Les dérivés, les fonds à effet de levier et les produits complexes n’ont pas été suffisamment bridés. La question n’est donc pas de savoir si de nouveaux produits toxiques vont faire surface mais bien quand.

Les taux d’intérêt peu élevés incitent les investisseurs à rechercher des rendements dopés. Les réformes réalisées après la crise ne sont hélas pas allées assez loin : les dérivés, les fonds à effet de levier et les produits complexes n’ont pas été suffisamment bridés. La question n’est donc pas de savoir si de nouveaux produits toxiques vont faire surface mais bien quand.

Les produits d’investissement toxiques sont comme des sous-marins. Tapis dans les portefeuilles où ils passent inaperçus, ils font surface lorsque surviennent des chocs en profondeur. Voici une dizaine d’années, les reverse convertibles étaient un sous-marin de ce type. Le 30 septembre 2000, j’écrivais dans un quotidien flamand que “depuis peu, les reverse convertibles répondent habilement au besoin d’offrir un rendement fixe élevé tout en procurant un sentiment de sécurité. Le nom de convertible donne la fausse impression qu’il s’agit d’une obligation et que le produit comporte donc un risque plus faible que les actions tandis que le coupon proposé (qui en fait ne pourrait pas porter ce nom) est très élevé…”

Je faisais référence aux émissions IBA, Real Software et Lernout qui devaient assouvir la faim insatiable des investisseurs pour des “coupons” de 20 %. “Ces produits se situent manifestement dans la zone d’ombre sur le plan de l’information et veulent faire miroiter à l’investisseur un rendement fixe élevé assorti d’un brin de garantie de capital.” Le 3 octobre 2000, les émetteurs ont pu exercer un droit de réponse : “Les reverse convertibles ne sont pas des instruments trompeurs et les clients sont suffisamment avertis des dangers du produit. Ceci est la réaction de l’émetteur Société Générale à l’article de Geert Noels.” Les reverse convertibles ont creusé des trous dans les portefeuilles d’investisseurs particuliers mais ont disparu sans faire de bruit.

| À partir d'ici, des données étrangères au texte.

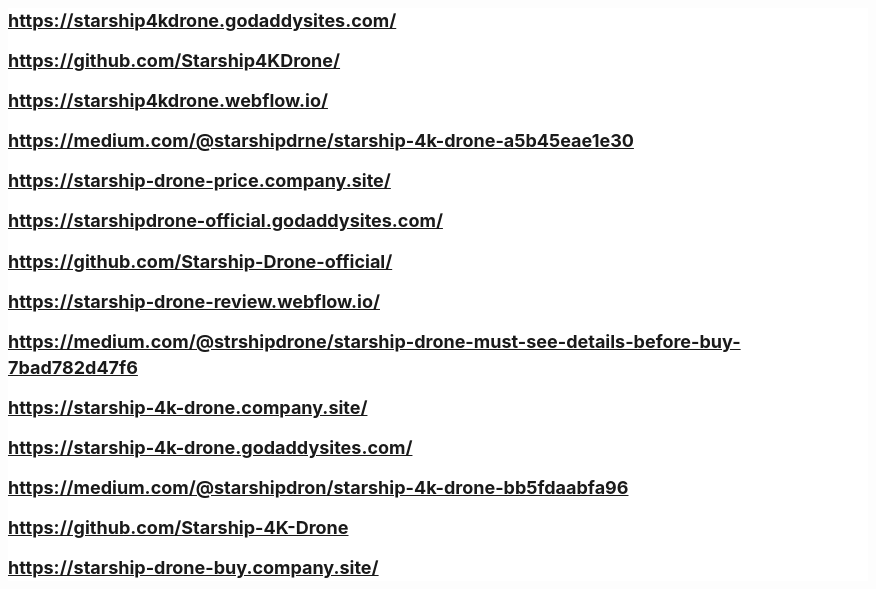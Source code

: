 <p><span style="font-size: large;"><strong><a href="https://starship4kdrone.godaddysites.com/">https://starship4kdrone.godaddysites.com/</a></strong></span></p>
<p><span style="font-size: large;"><strong><a href="https://github.com/Starship4KDrone/">https://github.com/Starship4KDrone/</a></strong></span></p>
<p><span style="font-size: large;"><strong><a href="https://starship4kdrone.webflow.io/">https://starship4kdrone.webflow.io/</a></strong></span></p>
<p><span style="font-size: large;"><strong><a href="https://medium.com/@starshipdrne/starship-4k-drone-a5b45eae1e30">https://medium.com/@starshipdrne/starship-4k-drone-a5b45eae1e30</a></strong></span></p>
<p><span style="font-size: large;"><strong><a href="https://starship-drone-price.company.site/">https://starship-drone-price.company.site/</a></strong></span></p>
<p><span style="font-size: large;"><strong><a href="https://starshipdrone-official.godaddysites.com/">https://starshipdrone-official.godaddysites.com/</a></strong></span></p>
<p><span style="font-size: large;"><strong><a href="https://github.com/Starship-Drone-official/">https://github.com/Starship-Drone-official/</a></strong></span></p>
<p><span style="font-size: large;"><strong><a href="https://starship-drone-review.webflow.io/">https://starship-drone-review.webflow.io/</a></strong></span></p>
<p><span style="font-size: large;"><strong><a href="https://medium.com/@strshipdrone/starship-drone-must-see-details-before-buy-7bad782d47f6">https://medium.com/@strshipdrone/starship-drone-must-see-details-before-buy-7bad782d47f6</a></strong></span></p>
<p><span style="font-size: large;"><strong><a href="https://starship-4k-drone.company.site/">https://starship-4k-drone.company.site/</a></strong></span></p>
<p><span style="font-size: large;"><strong><a href="https://starship-4k-drone.godaddysites.com/">https://starship-4k-drone.godaddysites.com/</a></strong></span></p>
<p><span style="font-size: large;"><strong><a href="https://medium.com/@starshipdron/starship-4k-drone-bb5fdaabfa96">https://medium.com/@starshipdron/starship-4k-drone-bb5fdaabfa96</a></strong></span></p>
<p><span style="font-size: large;"><strong><a href="https://github.com/Starship-4K-Drone">https://github.com/Starship-4K-Drone</a></strong></span></p>
<p><span style="font-size: large;"><strong><a href="https://starship-drone-buy.company.site/">https://starship-drone-buy.company.site/</a></strong></span></p>
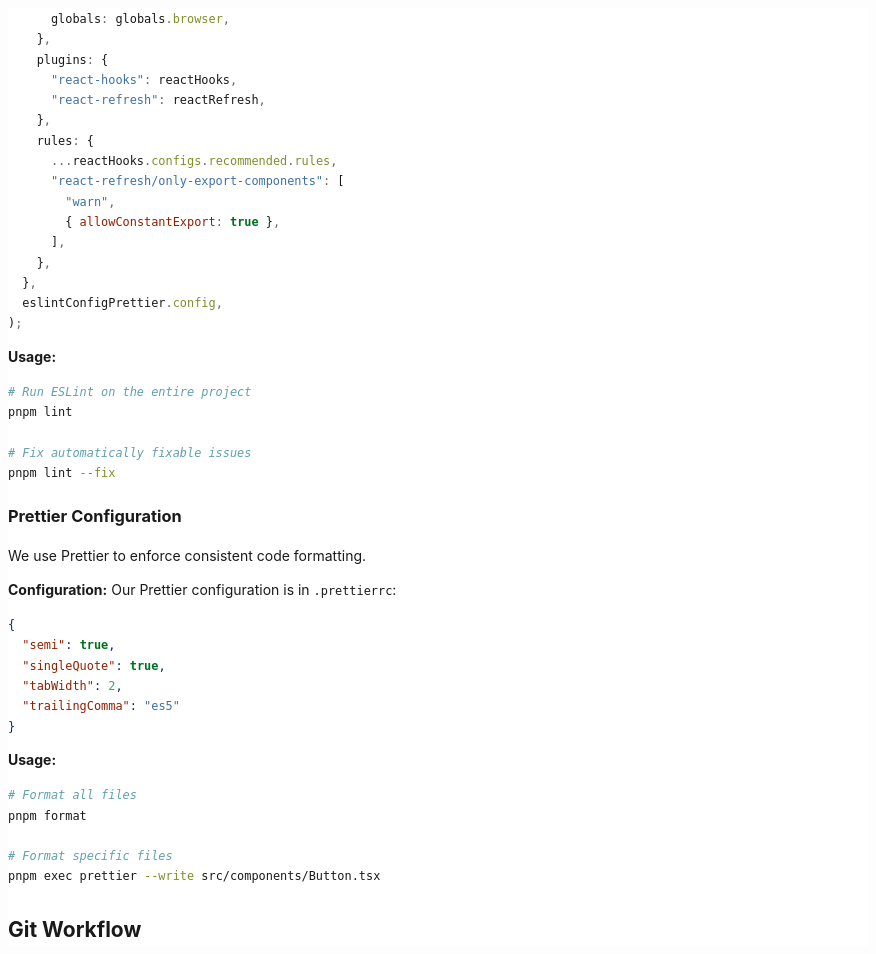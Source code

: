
 ```javascript
      globals: globals.browser,
    },
    plugins: {
      "react-hooks": reactHooks,
      "react-refresh": reactRefresh,
    },
    rules: {
      ...reactHooks.configs.recommended.rules,
      "react-refresh/only-export-components": [
        "warn",
        { allowConstantExport: true },
      ],
    },
  },
  eslintConfigPrettier.config,
);
```

**Usage:**

```bash
# Run ESLint on the entire project
pnpm lint

# Fix automatically fixable issues
pnpm lint --fix
```

### Prettier Configuration

We use Prettier to enforce consistent code formatting.

**Configuration:** Our Prettier configuration is in `.prettierrc`:

```json
{
  "semi": true,
  "singleQuote": true,
  "tabWidth": 2,
  "trailingComma": "es5"
}
```

**Usage:**

```bash
# Format all files
pnpm format

# Format specific files
pnpm exec prettier --write src/components/Button.tsx
```

## Git Workflow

En revanche, ce sont surtout des investisseurs institutionnels qui ont été victimes des bombes à retardement désignées par trois lettres : ABS, CDO, CDS, etc. Il a en effet fallu attendre plusieurs années avant que ces produits révèlent leur vraie nature.

Nouvelle cargaison de produits toxiques

Le contexte actuel est très favorable à l’introduction de produits financiers toxiques. Le bas niveau des taux d’intérêt désespère les investisseurs, les investissements classiques ont déçu et les obligations ont perdu de leur attrait : on recherche donc des alternatives. Des assureurs au Japon, aux Etats-Unis et en Europe investissent déjà, selon la BRI (Banque des Règlements Internationaux), de 5 à 10 % dans des hedge funds et encore 5 % dans du private equity. Les matières premières sont également une catégorie d’actifs en pleine expansion.

L’appétit pour les matières premières est assouvi par les ETF (Exchange Traded Funds). Ceux-ci promettent d’imiter la prestation des prix des matières premières. Comme le montrent les graphiques, ils ne peuvent absolument pas tenir cette promesse. Des montants importants circulent dans ces ETF. A cause de la prévisibilité de leurs transactions, ils sont littéralement plumés par les salles de trading, parfois même par celles d’institutions (comme Goldman Sachs) qui les émettent. Aux Etats-Unis, on parle dès à présent du new scam à leur propos.

Réglementation et éducation financière

Après la crise financière, des mesures ont été prises et on a manifestement fait des progrès. Mais les réformes n’ont pas été assez profondes. De sorte que le marché des dérivés reste une “arme de destruction massive” selon les propos de Warren Buffett. Par crainte de porter atteinte à leurs activités lucratives dans la City de Londres ou à New York, on n’a pas réglementé les fonds spéculatifs. Les ETF attirent dès lors à nouveau des milliards de dollars de particuliers et d’institutionnels dans des constructions qui bénéficient surtout aux traders et gestionnaires. Il faut donc plus de régulation. Mais aussi un taux d’intérêt à court terme plus élevé pour ôter l’envie d’aller voir ailleurs, ainsi que plus d’éducation financière. Les investisseurs peuvent commencer par apprendre par coeur une première règle d’or en matière d’investissement : “Si quelque chose a l’air trop beau pour être vrai, c’est que ce n’est probablement pas vrai”.